YOUR ASSIGNMENT. Each record is to be given again precisely as written.

RECORD EXTRACTS.
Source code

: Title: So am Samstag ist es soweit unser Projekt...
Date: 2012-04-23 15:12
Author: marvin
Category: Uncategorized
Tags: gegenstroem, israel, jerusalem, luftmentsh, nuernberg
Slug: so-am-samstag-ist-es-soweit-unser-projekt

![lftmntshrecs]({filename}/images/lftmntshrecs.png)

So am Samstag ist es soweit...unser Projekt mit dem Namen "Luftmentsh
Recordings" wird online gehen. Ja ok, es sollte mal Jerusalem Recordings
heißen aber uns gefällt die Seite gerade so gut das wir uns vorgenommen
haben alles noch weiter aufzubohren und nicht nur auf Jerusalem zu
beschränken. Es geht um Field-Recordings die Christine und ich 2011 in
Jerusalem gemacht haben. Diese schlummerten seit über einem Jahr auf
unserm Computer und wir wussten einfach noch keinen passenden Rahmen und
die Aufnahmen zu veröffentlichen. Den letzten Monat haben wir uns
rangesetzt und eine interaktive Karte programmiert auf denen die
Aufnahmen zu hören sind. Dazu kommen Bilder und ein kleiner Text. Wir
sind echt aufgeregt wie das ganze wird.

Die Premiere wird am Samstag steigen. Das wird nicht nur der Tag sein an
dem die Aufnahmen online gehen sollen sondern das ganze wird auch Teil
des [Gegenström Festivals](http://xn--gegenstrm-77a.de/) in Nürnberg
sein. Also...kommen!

SOLUTION TO THIS TASK.
Source code

: Title: So am Samstag ist es soweit unser Projekt...
Date: 2012-04-23 15:12
Author: marvin
Category: Uncategorized
Tags: gegenstroem, israel, jerusalem, luftmentsh, nuernberg
Slug: so-am-samstag-ist-es-soweit-unser-projekt

![lftmntshrecs]({filename}/images/lftmntshrecs.png)

So am Samstag ist es soweit...unser Projekt mit dem Namen "Luftmentsh
Recordings" wird online gehen. Ja ok, es sollte mal Jerusalem Recordings
heißen aber uns gefällt die Seite gerade so gut das wir uns vorgenommen
haben alles noch weiter aufzubohren und nicht nur auf Jerusalem zu
beschränken. Es geht um Field-Recordings die Christine und ich 2011 in
Jerusalem gemacht haben. Diese schlummerten seit über einem Jahr auf
unserm Computer und wir wussten einfach noch keinen passenden Rahmen und
die Aufnahmen zu veröffentlichen. Den letzten Monat haben wir uns
rangesetzt und eine interaktive Karte programmiert auf denen die
Aufnahmen zu hören sind. Dazu kommen Bilder und ein kleiner Text. Wir
sind echt aufgeregt wie das ganze wird.

Die Premiere wird am Samstag steigen. Das wird nicht nur der Tag sein an
dem die Aufnahmen online gehen sollen sondern das ganze wird auch Teil
des [Gegenström Festivals](http://xn--gegenstrm-77a.de/) in Nürnberg
sein. Also...kommen!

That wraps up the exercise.